Folks, I hate waiting. Especially if it involves warm, gooey chocolate chip cookies fresh out of the oven. Even the few seconds it takes for a batch to cool enough to bite is too much for me to bear. But if we want to take our cookies from good to great, we need to hold on to our horses and chill these babies for 36 hours before popping them in the oven to bake.
I found this recipe from a package of Ghirardelli chocolate baking chips years ago and has since become my go-to when I’m in the mood for something sweet and chocolatey. I have to say, these cookies never fail to deliver the pure indulgence I crave.

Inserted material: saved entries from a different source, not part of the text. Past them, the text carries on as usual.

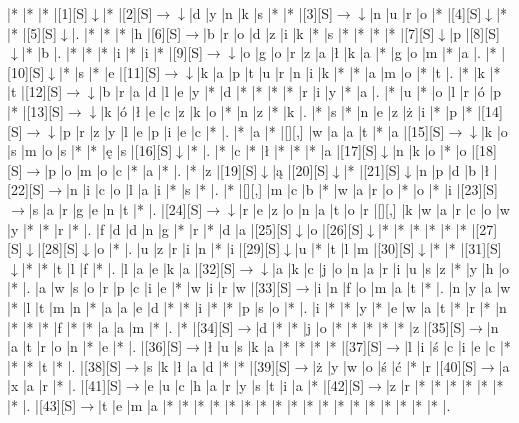 \documentclass[11pt]{article}
\newcommand\drarr{$\rightarrow \!\!\!\!\! \downarrow$}
\newcommand\rarr{$\rightarrow$}
\newcommand\darr{$\downarrow$}
\begin{document}
\noindent\begin{Puzzle}{22}{22}|*	|*	|*	|[1][S]\darr	|*	|[2][S]\drarr	|d	|y	|n	|k	|s	|*	|*	|[3][S]\drarr	|n	|u	|r	|o	|*	|[4][S]\darr	|*	|*	|[5][S]\darr	|.
|*	|*	|*	|h	|[6][S]\rarr	|b	|r	|o	|d	|z	|i	|k	|*	|s	|*	|*	|*	|*	|[7][S]\darr	|p	|[8][S]\darr	|*	|b	|.
|*	|*	|*	|i	|*	|i	|*	|[9][S]\drarr	|o	|g	|o	|r	|z	|a	|ł	|k	|a	|*	|g	|o	|m	|*	|a	|.
|*	|[10][S]\darr	|*	|s	|*	|e	|[11][S]\drarr	|k	|a	|p	|t	|u	|r	|n	|i	|k	|*	|*	|a	|m	|o	|*	|t	|.
|*	|k	|*	|t	|[12][S]\drarr	|b	|r	|a	|d	|l	|e	|y	|*	|d	|*	|*	|*	|*	|r	|i	|y	|*	|a	|.
|*	|u	|*	|o	|l	|r	|ó	|p	|*	|[13][S]\drarr	|k	|ó	|ł	|e	|c	|z	|k	|o	|*	|n	|z	|*	|k	|.
|*	|s	|*	|n	|e	|z	|ż	|i	|*	|p	|*	|[14][S]\drarr	|p	|r	|z	|y	|l	|e	|p	|i	|e	|c	|*	|.
|*	|a	|*	|[][,]{ }	|w	|a	|a	|t	|*	|a	|[15][S]\drarr	|k	|o	|s	|m	|o	|s	|*	|*	|ę	|s	|[16][S]\darr	|*	|.
|*	|c	|*	|ł	|*	|*	|*	|a	|[17][S]\darr	|n	|k	|o	|*	|o	|[18][S]\rarr	|p	|o	|m	|o	|c	|*	|a	|*	|.
|*	|z	|[19][S]\darr	|ą	|[20][S]\darr	|*	|[21][S]\darr	|n	|p	|d	|b	|ł	|[22][S]\rarr	|n	|i	|c	|o	|l	|a	|i	|*	|s	|*	|.
|*	|[][,]{ }	|m	|c	|b	|*	|w	|a	|r	|o	|*	|o	|*	|i	|[23][S]\rarr	|s	|a	|r	|g	|e	|n	|t	|*	|.
|[24][S]\drarr	|r	|e	|z	|o	|n	|a	|t	|o	|r	|[][,]{ }	|k	|w	|a	|r	|c	|o	|w	|y	|*	|*	|r	|*	|.
|f	|d	|d	|n	|g	|*	|r	|*	|d	|a	|[25][S]\darr	|o	|[26][S]\darr	|*	|*	|*	|*	|*	|*	|[27][S]\darr	|[28][S]\darr	|o	|*	|.
|u	|z	|r	|i	|n	|*	|i	|[29][S]\darr	|u	|*	|t	|l	|m	|[30][S]\darr	|*	|*	|[31][S]\darr	|*	|*	|t	|l	|f	|*	|.
|l	|a	|e	|k	|a	|[32][S]\drarr	|a	|k	|c	|j	|o	|n	|a	|r	|i	|u	|s	|z	|*	|y	|h	|o	|*	|.
|a	|w	|s	|o	|r	|p	|c	|i	|e	|*	|w	|i	|r	|w	|[33][S]\rarr	|i	|n	|f	|o	|m	|a	|t	|*	|.
|n	|y	|a	|w	|*	|l	|t	|m	|n	|*	|a	|a	|e	|d	|*	|*	|i	|*	|*	|p	|s	|o	|*	|.
|i	|*	|*	|y	|*	|e	|w	|a	|t	|*	|r	|*	|n	|*	|*	|*	|f	|*	|*	|a	|a	|m	|*	|.
|*	|[34][S]\rarr	|d	|*	|*	|j	|o	|*	|*	|*	|*	|*	|z	|[35][S]\rarr	|n	|a	|t	|r	|o	|n	|*	|e	|*	|.
|[36][S]\rarr	|ł	|u	|s	|k	|a	|*	|*	|*	|*	|[37][S]\rarr	|l	|i	|ś	|c	|i	|e	|c	|*	|*	|*	|t	|*	|.
|[38][S]\rarr	|s	|k	|ł	|a	|d	|*	|*	|[39][S]\rarr	|ż	|y	|w	|o	|ś	|ć	|*	|r	|[40][S]\rarr	|a	|x	|a	|r	|*	|.
|[41][S]\rarr	|e	|u	|c	|h	|a	|r	|y	|s	|t	|i	|a	|*	|[42][S]\rarr	|z	|r	|*	|*	|*	|*	|*	|*	|*	|.
|[43][S]\rarr	|t	|e	|m	|a	|*	|*	|*	|*	|*	|*	|*	|*	|*	|*	|*	|*	|*	|*	|*	|*	|*	|*	|.\end{Puzzle}

\newpage
\end{document}

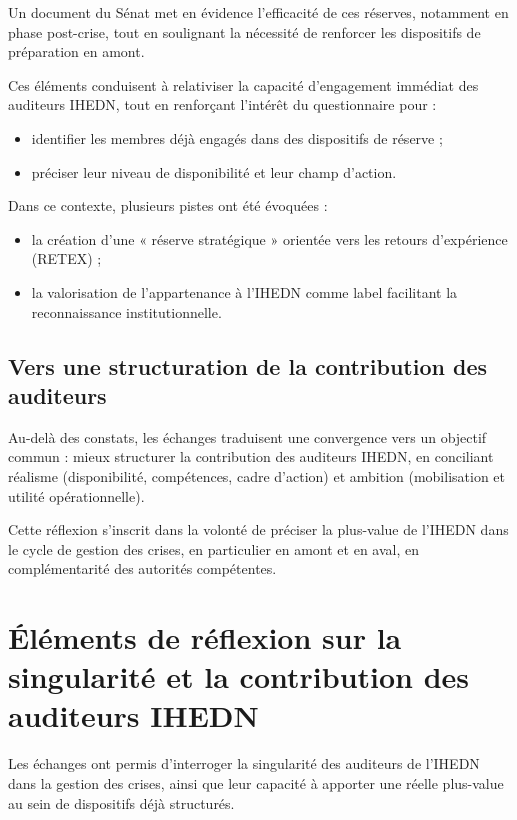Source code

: \documentclass[12pt,a4paper]{article}
\begin{document}
Un document du Sénat met en évidence l'efficacité de ces réserves, notamment en phase post-crise, tout en soulignant la nécessité de renforcer les dispositifs de préparation en amont.

Ces éléments conduisent à relativiser la capacité d'engagement immédiat des auditeurs IHEDN, tout en renforçant l'intérêt du questionnaire pour :
\begin{itemize}
    \item identifier les membres déjà engagés dans des dispositifs de réserve ;
    \item préciser leur niveau de disponibilité et leur champ d'action.
\end{itemize}

Dans ce contexte, plusieurs pistes ont été évoquées :
\begin{itemize}
    \item la création d'une « réserve stratégique » orientée vers les retours d'expérience (RETEX) ;
    \item la valorisation de l'appartenance à l'IHEDN comme label facilitant la reconnaissance institutionnelle.
\end{itemize}

\subsection{Vers une structuration de la contribution des auditeurs}

Au-delà des constats, les échanges traduisent une convergence vers un objectif commun : mieux structurer la contribution des auditeurs IHEDN, en conciliant réalisme (disponibilité, compétences, cadre d'action) et ambition (mobilisation et utilité opérationnelle).

Cette réflexion s'inscrit dans la volonté de préciser la plus-value de l'IHEDN dans le cycle de gestion des crises, en particulier en amont et en aval, en complémentarité des autorités compétentes.

\section{Éléments de réflexion sur la singularité et la contribution des auditeurs IHEDN}

Les échanges ont permis d'interroger la singularité des auditeurs de l'IHEDN dans la gestion des crises, ainsi que leur capacité à apporter une réelle plus-value au sein de dispositifs déjà structurés.
\end{document}
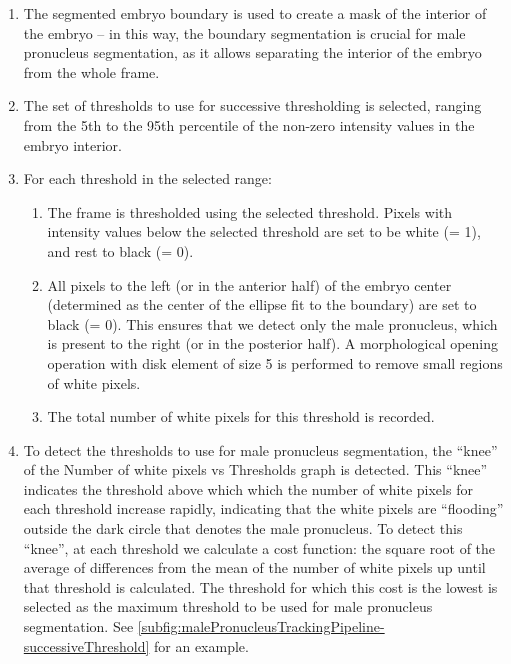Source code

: \begin{enumerate}
    \item The segmented embryo boundary is used to create a mask of the interior of the embryo -- in this way, the boundary segmentation is crucial for male pronucleus segmentation, as it allows separating the interior of the embryo from the whole frame.
    \item The set of thresholds to use for successive thresholding is selected, ranging from the \num{5}th to the \num{95}th percentile of the non-zero intensity values in the embryo interior.
    \item For each threshold in the selected range:
    \begin{enumerate}
        \item The frame is thresholded using the selected threshold. Pixels with intensity values below the selected threshold are set to be white (= \num{1}), and rest to black (= \num{0}).
        \item All pixels to the left (or in the anterior half) of the embryo center (determined as the center of the ellipse fit to the boundary) are set to black (= \num{0}). This ensures that we detect only the male pronucleus, which is present to the right (or in the posterior half). A morphological opening operation with disk element of size \SI{5}{\pixels} is performed to remove small regions of white pixels.
        \item The total number of white pixels for this threshold is recorded.
    \end{enumerate}
    \item To detect the thresholds to use for male pronucleus segmentation, the \enquote{knee} of the Number of white pixels vs Thresholds graph is detected. This \enquote{knee} indicates the threshold above which which the number of white pixels for each threshold increase rapidly, indicating that the white pixels are \enquote{flooding} outside the dark circle that denotes the male pronucleus. To detect this \enquote{knee}, at each threshold we calculate a cost function: the square root of the average of differences from the mean of the number of white pixels up until that threshold is calculated. The threshold for which this cost is the lowest is selected as the maximum threshold to be used for male pronucleus segmentation. See \autoref{subfig:malePronucleusTrackingPipeline-successiveThreshold} for an example.

\end{enumerate}
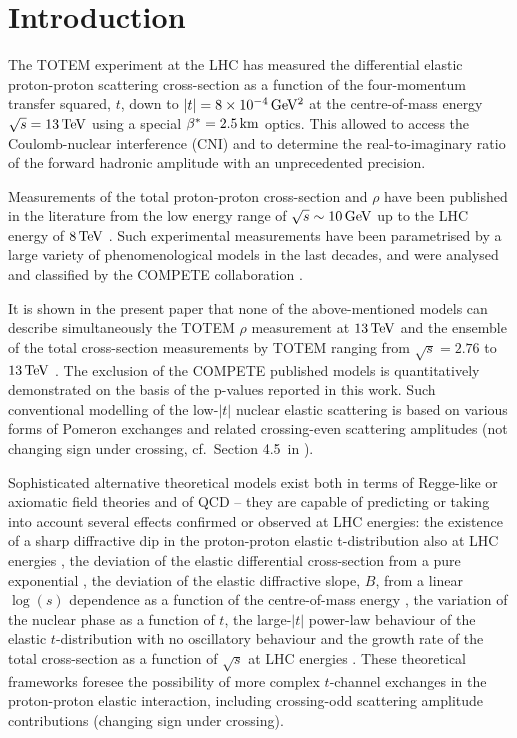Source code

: \section{Introduction}
\label{sec:introduction}

The TOTEM experiment at the LHC has measured the differential elastic proton-proton scattering cross-section as a function of the four-momentum transfer squared, $t$, down to $|t| = 8\times10^{-4}\,{\rm GeV^2}$ at the centre-of-mass energy $\sqrt s = 13\,{\rm TeV}$ using a special $\beta^* = 2.5\,{\rm km}$ optics. This allowed to access the Coulomb-nuclear interference (CNI) and to determine the real-to-imaginary ratio of the forward hadronic amplitude with an unprecedented precision.

Measurements of the total proton-proton cross-section and $\rho$ have been published in the literature from the low energy range of $\sqrt s \sim 10\,{\rm GeV}$ up to the LHC energy of $8\,{\rm TeV}$ \cite{pdg-2016}. Such experimental measurements have been parametrised by a large variety of phenomenological models in the last decades, and were analysed and classified by the COMPETE collaboration \cite{compete}.

It is shown in the present paper that none of the above-mentioned models can describe simultaneously the TOTEM $\rho$ measurement at $13\,{\rm TeV}$ and the ensemble of the total cross-section measurements by TOTEM ranging from $\sqrt s = 2.76$ to $13\,{\rm TeV}$ \cite{totem-7tev-tot2,totem-8tev-90m,totem-8tev-1km,totem-13tev-90m}. The exclusion of the COMPETE published models is quantitatively demonstrated on the basis of the p-values reported in this work. Such conventional modelling of the low-$|t|$ nuclear elastic scattering is based on various forms of Pomeron exchanges and related crossing-even scattering amplitudes (not changing sign under crossing, cf.~Section 4.5~in \cite{barone-predazzi}).

Sophisticated alternative theoretical models exist both in terms of Regge-like or axiomatic field theories \cite{nicolescu-1992} and of QCD \cite{bartels-1980,kwiecinski-1980,jaroszewicz-1981} -- they are capable of predicting or taking into account several effects confirmed or observed at LHC energies: the existence of a sharp diffractive dip in the proton-proton elastic t-distribution also at LHC energies \cite{totem-7tev-first}, the deviation of the elastic differential cross-section from a pure exponential \cite{totem-8tev-90m}, the deviation of the elastic diffractive slope, $B$, from a linear $\log(s)$ dependence as a function of the centre-of-mass energy \cite{totem-13tev-90m}, the variation of the nuclear phase as a function of $t$, the large-$|t|$ power-law behaviour of the elastic $t$-distribution with no oscillatory behaviour and the growth rate of the total cross-section as a function of $\sqrt s$ at LHC energies \cite{totem-13tev-90m}. These theoretical frameworks foresee the possibility of more complex $t$-channel exchanges in the proton-proton elastic interaction, including crossing-odd scattering amplitude contributions (changing sign under crossing).

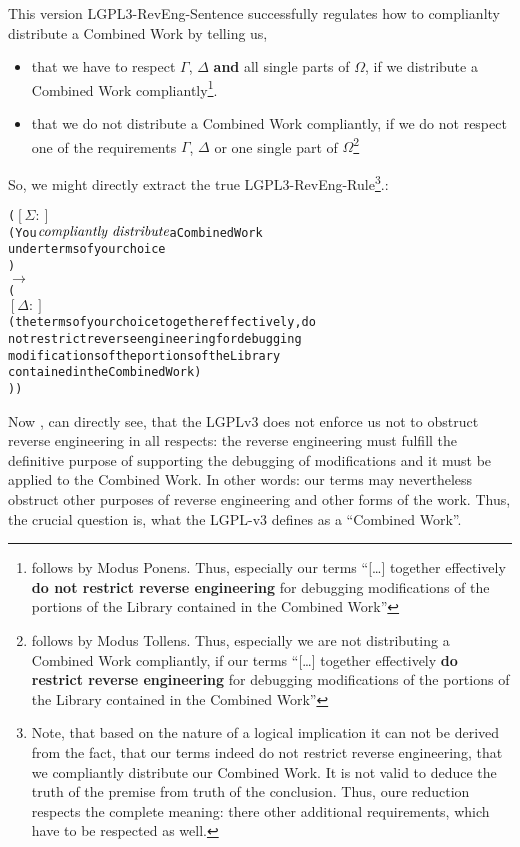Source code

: This version LGPL3-RevEng-Sentence successfully regulates how to complianlty
distribute a Combined Work by telling us,
\begin{itemize}
  \item that we have to respect $\Gamma$, $\Delta$ \textbf{and} all single parts
  of $\Omega$, if we distribute a Combined Work compliantly\footnote{follows by
  Modus Ponens. Thus, especially our terms \enquote{[\ldots] together
  effectively \textbf{do not restrict reverse engineering} for debugging
  modifications of the portions of the Library contained in the Combined Work}}.
  \item that we do not distribute a Combined Work compliantly, if we do
  not respect one of the requirements $\Gamma$, $\Delta$ or one single part of
  $\Omega$\footnote{follows by Modus Tollens. Thus, especially we are not
  distributing a Combined Work compliantly, if our terms \enquote{[\ldots] together
  effectively \textbf{do restrict reverse engineering} for debugging modifications
  of the portions of the Library contained in the Combined Work}}
\end{itemize}

So, we might directly extract the true LGPL3-RevEng-Rule\footnote{Note, that
based on the nature of a logical implication it can  not be derived from the
fact, that our terms indeed do not restrict reverse engineering, that we
compliantly distribute our Combined Work. It is not valid to deduce the truth of
the premise from truth of the conclusion. Thus, oure reduction respects the
complete meaning: there other additional requirements, which have to be
respected as well.}.:
\begin{alltt}
( \([\Sigma:]\)
  ( You \(\emph{compliantly distribute}\) a Combined Work 
    under terms of your choice 
  ) 
  \(\rightarrow\)  
  (  
     \([\Delta:]\)
     ( the terms of your choice together effectively, do 
       not restrict reverse engineering for debugging 
       modifications of the portions of the Library 
       contained in the Combined Work)
))
\end{alltt}  

Now , can directly see, that the LGPLv3 does not enforce us not to obstruct
reverse engineering in all respects: the reverse engineering must fulfill the
definitive purpose of supporting the debugging of modifications  and it must be
applied to the Combined Work. In other words: our terms may nevertheless
obstruct other purposes of reverse engineering and other forms of the work.
Thus, the crucial question is, what the LGPL-v3 defines as a
\enquote{Combined Work}.

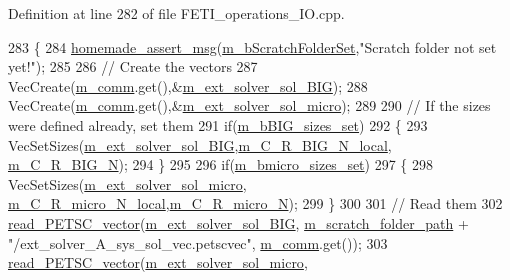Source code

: Definition at line 282 of file F\+E\+T\+I\+\_\+operations\+\_\+\+I\+O.\+cpp.


\begin{DoxyCode}
283 \{
284     \hyperlink{common__header_8h_a593ccc80b790b2268653fcf6597bf451}{homemade\_assert\_msg}(\hyperlink{classcarl_1_1_f_e_t_i___operations_a8bb9de7de35a2f7d7d5982ae1085ba15}{m\_bScratchFolderSet},\textcolor{stringliteral}{"Scratch folder not set
       yet!"});
285 
286     \textcolor{comment}{// Create the vectors}
287     VecCreate(\hyperlink{classcarl_1_1_f_e_t_i___operations_a8cb0ed286667fc9f3ebc2d8ef2a3e13b}{m\_comm}.get(),&\hyperlink{classcarl_1_1_f_e_t_i___operations_a2dc346bc628b1639c0aaa9f3b0c5852d}{m\_ext\_solver\_sol\_BIG});
288     VecCreate(\hyperlink{classcarl_1_1_f_e_t_i___operations_a8cb0ed286667fc9f3ebc2d8ef2a3e13b}{m\_comm}.get(),&\hyperlink{classcarl_1_1_f_e_t_i___operations_a4e2a843baafa4a006fe429c2c82c466f}{m\_ext\_solver\_sol\_micro});
289 
290     \textcolor{comment}{// If the sizes were defined already, set them}
291     \textcolor{keywordflow}{if}(\hyperlink{classcarl_1_1_f_e_t_i___operations_a03d5022fa7da0e04b60c59c3d3cd598a}{m\_bBIG\_sizes\_set})
292     \{
293         VecSetSizes(\hyperlink{classcarl_1_1_f_e_t_i___operations_a2dc346bc628b1639c0aaa9f3b0c5852d}{m\_ext\_solver\_sol\_BIG},\hyperlink{classcarl_1_1_f_e_t_i___operations_a87856fb17203f71c386d800b1021e483}{m\_C\_R\_BIG\_N\_local},
      \hyperlink{classcarl_1_1_f_e_t_i___operations_a70409f475e309e5fbcea9be931aa321b}{m\_C\_R\_BIG\_N});
294     \}
295     
296     \textcolor{keywordflow}{if}(\hyperlink{classcarl_1_1_f_e_t_i___operations_aa3daef2d7401e0988cdea89f7ae31869}{m\_bmicro\_sizes\_set})
297     \{
298         VecSetSizes(\hyperlink{classcarl_1_1_f_e_t_i___operations_a4e2a843baafa4a006fe429c2c82c466f}{m\_ext\_solver\_sol\_micro},
      \hyperlink{classcarl_1_1_f_e_t_i___operations_a6c67394d9e538b1280b7059ff0258577}{m\_C\_R\_micro\_N\_local},\hyperlink{classcarl_1_1_f_e_t_i___operations_a067cab6ead10411079ae05a812c35d53}{m\_C\_R\_micro\_N});
299     \}
300 
301     \textcolor{comment}{// Read them}
302     \hyperlink{namespacecarl_a4d0e2c60b0765dc8182c95362c5d329a}{read\_PETSC\_vector}(\hyperlink{classcarl_1_1_f_e_t_i___operations_a2dc346bc628b1639c0aaa9f3b0c5852d}{m\_ext\_solver\_sol\_BIG},
      \hyperlink{classcarl_1_1_f_e_t_i___operations_ad6d35bc9b5221d45452fbc8931f22055}{m\_scratch\_folder\_path} + \textcolor{stringliteral}{"/ext\_solver\_A\_sys\_sol\_vec.petscvec"}, 
      \hyperlink{classcarl_1_1_f_e_t_i___operations_a8cb0ed286667fc9f3ebc2d8ef2a3e13b}{m\_comm}.get());
303     \hyperlink{namespacecarl_a4d0e2c60b0765dc8182c95362c5d329a}{read\_PETSC\_vector}(\hyperlink{classcarl_1_1_f_e_t_i___operations_a4e2a843baafa4a006fe429c2c82c466f}{m\_ext\_solver\_sol\_micro},

\end{DoxyCode}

However, a friend of mine shared with me a few months ago a baking tip/method that totally leveled up my favorite chocolate chip cookie recipe into the best cookies I’ve had in my life!
Chill the dough, she said, and I was glad I listened.
I am not really sure what chemical wizardry happens here but from what I’ve read, the long chill time allows the dry ingredients to soak up more of the wet ingredients for a firmer dough.
The resulting cookies have a deeper flavor and bake up plump and proud!
Crisp on the outside yet moist and chewy on the inside, these chocolate chip cookies are a whole new level of yum. Definitely worth the 36-hour wait. 🙂
- 2¼ cups unsifted flour
- 1 teaspoon baking soda
- ½ teaspoon salt
- 1 cup butter, room temperature
- ¾ cup sugar
- ¾ cup brown sugar, packed
- 2 eggs
- 1 teaspoon vanilla
- 1 (10 ounces) semi-sweet chocolate baking chips (I used Ghirardelli brand)
- 1 cup walnuts, chopped
- In a bowl, combine flour, baking soda and salt. Stir together and set aside.
- In a large bowl, beat together butter, sugar and brown sugar with electric mixer at medium speed until creamy. Add vanilla extract and eggs, one at a time, beating well after each addition at low speed.
- Slowly add the flour mixture into the creamed mixture, beating at low speed until well-incorporated. Add chocolate chips and nuts. Stir until evenly distributed.
- Press a plastic wrap against the dough and refrigerate for 36 hours.
- Drop dough by the tablespoon onto ungreased cookie sheets about 2 inches apart. Bake in a 350 F oven for about 12 to 15 minutes or until cookies are golden brown. Allow to slightly cool for about 1 to 2 minutes and transfer to a wire rack to ccool.